The Russian government has taken measures to control the country's freewheeling Internet, and the Duma recently passed a law that greatly beefs up the powers of the FSB security service, but experts say they don't see any security dimension in the kerfuffle over operating systems.
"There's no real logic to switching official computers to a Linux-based alternative," says Alexei Lukatsky, a Moscow-based IT consultant. "It was presented it as a means to lower costs and to be less dependent on American producers of software."'
Under laws passed a decade ago the security service already runs a vast program, known as SORM-2, which requires all Russian Internet providers to install special devices that enable the FSB to copy and store every byte of information – including e-mail and Internet activity – that passes through Russia-based servers.
Microsoft was recently accused of assisting Russian authorities in selective prosecutions of nongovernmental organizations and independent journalists for alleged use of pirated software. After that story broke last month, Microsoft quickly moved to grant software licenses to all small Russian groups that might be targeted for political reasons.

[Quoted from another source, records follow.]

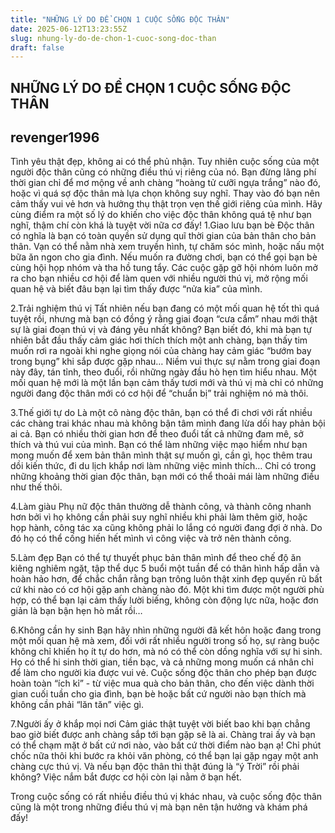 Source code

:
 ```yaml
---
title: "NHỮNG LÝ DO ĐỂ CHỌN 1 CUỘC SỐNG ĐỘC THÂN"
date: 2025-06-12T13:23:55Z
slug: nhung-ly-do-de-chon-1-cuoc-song-doc-than
draft: false
---
```


## NHỮNG LÝ DO ĐỂ CHỌN 1 CUỘC SỐNG ĐỘC THÂN

## revenger1996

Tình yêu thật đẹp, không ai có thể phủ nhận. Tuy nhiên cuộc sống của một người độc thân cũng có những điều thú vị riêng của nó. Bạn đừng lãng phí thời gian chỉ để mơ mộng về anh chàng “hoàng tử cưỡi ngựa trắng” nào đó, hoặc vì quá sợ độc thân mà lựa chọn không suy nghĩ. Thay vào đó bạn nên cảm thấy vui vẻ hơn và hưởng thụ thật trọn vẹn thế giới riêng của mình. Hãy cùng điểm ra một số lý do khiến cho việc độc thân không quá tệ như bạn nghĩ, thậm chí còn khá là tuyệt vời nữa cơ đấy!
1.Giao lưu bạn bè
Độc thân có nghĩa là bạn có toàn quyền sử dụng quĩ thời gian của bản thân cho bản thân. Vạn có thể nằm nhà xem truyền hình, tự chăm sóc mình, hoặc nấu một bữa ăn ngon cho gia đình. Nếu muốn ra đường chơi, bạn có thể gọi bạn bè cùng hội họp nhóm và tha hồ tung tẩy. Các cuộc gặp gỡ hội nhóm luôn mở ra cho bạn nhiều cơ hội để làm quen với nhiều người thú vị, mở rộng mối quan hệ và biết đâu bạn lại tìm thấy được “nửa kia” của mình.

2.Trải nghiệm thú vị
Tất nhiên nếu bạn đang có một mối quan hệ tốt thì quá tuyệt rồi, nhưng mà bạn có đồng ý rằng giai đoạn “cưa cẩm” nhau mới thật sự là giai đoạn thú vị và đáng yêu nhất không? Bạn biết đó, khi mà bạn tự nhiên bắt đầu thấy cảm giác hơi thích thích một anh chàng, bạn thấy tim muốn rơi ra ngoài khi nghe giọng nói của chàng hay cảm giác “bướm bay trong bụng” khi sắp được gặp nhau… Niềm vui thực sự nằm trong giai đoạn này đây, tán tỉnh, theo đuổi, rồi những ngày đầu hò hẹn tìm hiểu nhau. Một mối quan hệ mới là một lần bạn cảm thấy tươi mới và thú vị mà chỉ có những người đang độc thân mới có cơ hội để “chuẩn bị” trải nghiệm nó mà thôi.

3.Thế giới tự do
Là một cô nàng độc thân, bạn có thể đi chơi với rất nhiều các chàng trai khác nhau mà không bận tâm mình đang lừa dối hay phản bội ai cả. Bạn có nhiều thời gian hơn để theo đuổi tất cả những đam mê, sở thích và thú vui của mình. Bạn có thể làm những việc mạo hiểm như bạn mong muốn để xem bản thân mình thật sự muốn gì, cần gì, học thêm trau dồi kiến thức, đi du lịch khắp nơi làm những việc mình thích… Chỉ có trong những khoảng thời gian độc thân, bạn mới có thể thoải mái làm những điều như thế thôi.
 
4.Làm giàu
Phụ nữ độc thân thường dễ thành công, và thành công nhanh hơn bởi vì họ không cần phải suy nghĩ nhiều khi phải làm thêm giờ, hoặc họp hành, công tác xa cũng không phải lo lắng có người đang đợi ở nhà. Do đó họ có thể cống hiến hết mình vì công việc và trở nên thành công.

5.Làm đẹp
Bạn có thể tự thuyết phục bản thân mình để theo chế độ ăn kiêng nghiêm ngặt, tập thể dục 5 buổi một tuần để có thân hình hấp dẫn và hoàn hảo hơn, để chắc chắn rằng bạn trông luôn thật xinh đẹp quyến rũ bất cứ khi nào có cơ hội gặp anh chàng nào đó. Một khi tìm được một người phù hợp, có thể bạn lại cảm thấy lười biếng, không còn động lực nữa, hoặc đơn giản là bạn bận hẹn hò mất rồi…
 
6.Không cần hy sinh
Bạn hãy nhìn những người đã kết hôn hoặc đang trong một mối quan hệ mà xem, đối với rất nhiều người trong số họ, sự ràng buộc không chỉ khiến họ ít tự do hơn, mà nó có thể còn dồng nghĩa với sự hi sinh. Họ có thể hi sinh thời gian, tiền bạc, và cả những mong muốn cá nhân chỉ để làm cho người kia được vui vẻ. Cuộc sống độc thân cho phép bạn được hoàn toàn “ích kỉ” - từ việc mua quà cho bản thân, cho đến việc dành thời gian cuối tuần cho gia đình, bạn bè hoặc bất cứ người nào bạn thích mà không cần phải “lăn tăn” việc gì.

7.Người ấy ở khắp mọi nơi
Cảm giác thật tuyệt vời biết bao khi bạn chẳng bao giờ biết được anh chàng sắp tới bạn gặp sẽ là ai. Chàng trai ấy và bạn có thể chạm mặt ở bất cứ nơi nào, vào bất cứ thời điểm nào bạn ạ! Chỉ phút chốc nữa thôi khi bước ra khỏi văn phòng, có thể bạn lại gặp ngay một anh chàng cực thú vị. Và nếu bạn độc thân thì thật đúng là “ý Trời” rồi phải không? Việc nắm bắt được cơ hội còn lại nằm ở bạn hết.

Trong cuộc sống có rất nhiều điều thú vị khác nhau, và cuộc sống độc thân cũng là một trong những điều thú vị mà bạn nên tận hưởng và khám phá đấy!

Meanwhile, the whereabouts of the "national" operating system remains a mystery to most Russian educators and computer experts.
"The problems with this are just beginning," says Alexander Drakhler, deputy director of a Moscow computer school. "If they make students stop using Windows and switch to a Linux system, it will be a complete mess. Even a lot of existing official software programs can't work under Linux. Students who use Windows at home won't have any compatibility with what they do at school. It's fine to teach Linux, but you don't need to change every computer over to it," he says.
"If they wanted to do this, the state had to develop a quality product and, in a timely fashion, train teachers how to use it," he adds. "But nothing has been done."